Icannot sleep. I cannot eat either as it happens. I cannot sit quietly in my chair or take any pleasure in riding out. I have bought four days of safety for her by arguing that they have not a strong-enough guard, that with the Northern army on the march—who knows where?—they dare not ride out with her. They could take her straight into an ambush. No one knows how many men have joined the Northern lords. No one knows where they are now. Hastings, grumbling, has sent for more of his men.
“Why bother?” Bess asks me, her brown eyes cold. “Since she has to go anyway. Why see that Hastings has a strong guard? I should have thought you would have wanted her to be rescued.”
I want to tell her, “Because I would say anything to keep her under the same roof as me for another day.” But that would make no sense at all. So I remark, “The news from all around is that Westmorland and Northumberland are on the move and their army is more than two thousand strong. I don’t want to send them out into trouble. It does us no good at all if they go from here into an ambush.”
Bess nods, but she does not look convinced. “We don’t want her trapped here,” she says. “The army will swarm to her like wasps to a jam pot. Better she goes than they set siege to us here. Better that she goes sooner rather than later. We don’t want her here. We don’t want her army coming here for her.”

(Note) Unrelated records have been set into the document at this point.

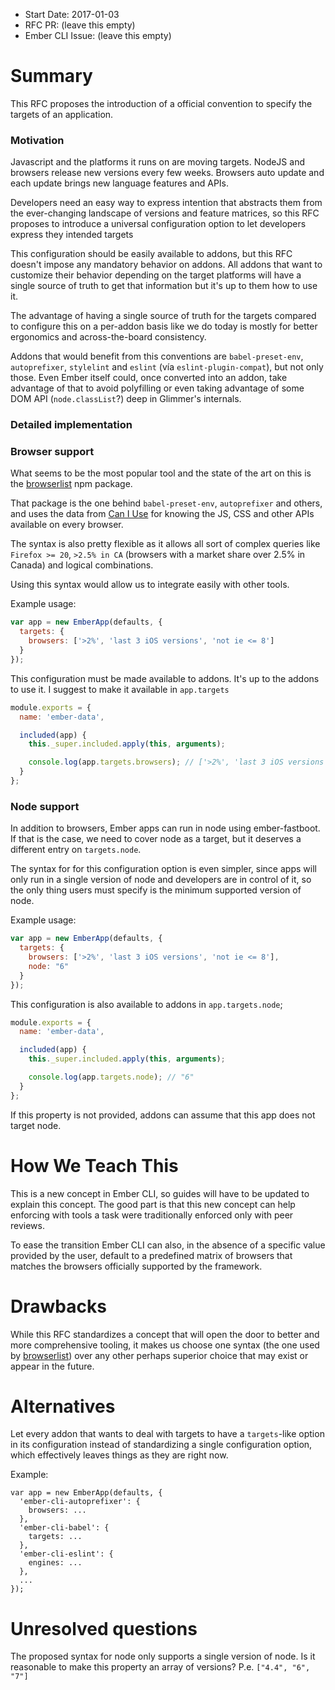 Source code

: - Start Date: 2017-01-03
- RFC PR: (leave this empty)
- Ember CLI Issue: (leave this empty)

# Summary

This RFC proposes the introduction of a official convention to specify the targets of an
application.

### Motivation

Javascript and the platforms it runs on are moving targets. NodeJS and browsers release new
versions every few weeks. Browsers auto update and each update brings new language features
and APIs.

Developers need an easy way to express intention that abstracts them from the ever-changing
landscape of versions and feature matrices, so this RFC proposes to introduce a universal
configuration option to let developers express they intended targets

This configuration should be easily available to addons, but this RFC doesn't impose
any mandatory behavior on addons. All addons that want to customize their behavior
depending on the target platforms will have a single source of truth to get that
information but it's up to them how to use it.

The advantage of having a single source of truth for the targets compared to configure this
on a per-addon basis like we do today is mostly for better ergonomics and across-the-board
consistency.

Addons that would benefit from this conventions are `babel-preset-env`, `autoprefixer`,
`stylelint` and `eslint` (vía `eslint-plugin-compat`), but not only those. Even Ember itself could,
once converted into an addon, take advantage of that to avoid polyfilling or even taking
advantage of some DOM API (`node.classList`?) deep in Glimmer's internals.

### Detailed implementation


### Browser support

What seems to be the most popular tool and the state of the art on this is the [browserlist](https://github.com/ai/browserslist)
npm package.

That package is the one behind `babel-preset-env`, `autoprefixer` and others, and uses the data from
[Can I Use](http://caniuse.com/) for knowing the JS, CSS and other APIs available on every browser.

The syntax is also pretty flexible as it allows all sort of complex queries like `Firefox >= 20`,
`>2.5% in CA` (browsers with a market share over 2.5% in Canada) and logical combinations.

Using this syntax would allow us to integrate easily with other tools.

Example usage:

```js
var app = new EmberApp(defaults, {
  targets: {
    browsers: ['>2%', 'last 3 iOS versions', 'not ie <= 8']
  }
});
```

This configuration must be made available to addons. It's up to the addons to use it.
I suggest to make it available in `app.targets`

```js
module.exports = {
  name: 'ember-data',

  included(app) {
    this._super.included.apply(this, arguments);

    console.log(app.targets.browsers); // ['>2%', 'last 3 iOS versions', 'not ie <= 8']
  }
};
```

### Node support

In addition to browsers, Ember apps can run in node using ember-fastboot. If that is the
case, we need to cover node as a target, but it deserves a different entry on `targets.node`.

The syntax for for this configuration option is even simpler, since apps will only run in a single
version of node and developers are in control of it, so the only thing users must specify is the
minimum supported version of node.

Example usage:

```js
var app = new EmberApp(defaults, {
  targets: {
    browsers: ['>2%', 'last 3 iOS versions', 'not ie <= 8'],
    node: "6"
  }
});
```

This configuration is also available to addons in `app.targets.node`;

```js
module.exports = {
  name: 'ember-data',

  included(app) {
    this._super.included.apply(this, arguments);

    console.log(app.targets.node); // "6"
  }
};
```

If this property is not provided, addons can assume that this app does not target node.

# How We Teach This

This is a new concept in Ember CLI, so guides will have to be updated to explain this
concept. The good part is that this new concept can help enforcing with tools a task were
traditionally enforced only with peer reviews.

To ease the transition Ember CLI can also, in the absence of a specific value provided by the user,
default to a predefined matrix of browsers that matches the browsers officially supported by the framework.

# Drawbacks

While this RFC standardizes a concept that will open the door to better and more comprehensive tooling,
it makes us choose one syntax (the one used by [browserlist](https://github.com/ai/browserslist)) over
any other perhaps superior choice that may exist or appear in the future.

# Alternatives

Let every addon that wants to deal with targets to have a `targets`-like option in its configuration
instead of standardizing a single configuration option, which effectively leaves things as they are
right now.

Example:

```
var app = new EmberApp(defaults, {
  'ember-cli-autoprefixer': {
    browsers: ...
  },
  'ember-cli-babel': {
    targets: ...
  },
  'ember-cli-eslint': {
    engines: ...
  },
  ...
});
```

# Unresolved questions

The proposed syntax for node only supports a single version of node. Is it reasonable to
make this property an array of versions? P.e. `["4.4", "6", "7"]`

I nod. The newlywed husband and wife that we were only months ago did not want her here, interrupting our happiness. But us? Now we are divided in our wishes. Bess thinks only of how to get herself and her fortune safe through this dangerous time. And for some reason, I cannot think at all. I cannot plan at all. I think I must have a touch of the gout that I had before. I have never felt so light-headed and so weary and so sick. I seem to spend hours looking out the window across the courtyard to where her shutters are closed. I must beill. I can think of nothing but that I have only four days left with her under my roof, and I can’t even devise a reason to go across the courtyard and speak to her. Four days and I may spend them like a dog sitting outside a shut door, not knowing how to get in. I am howling inside my head.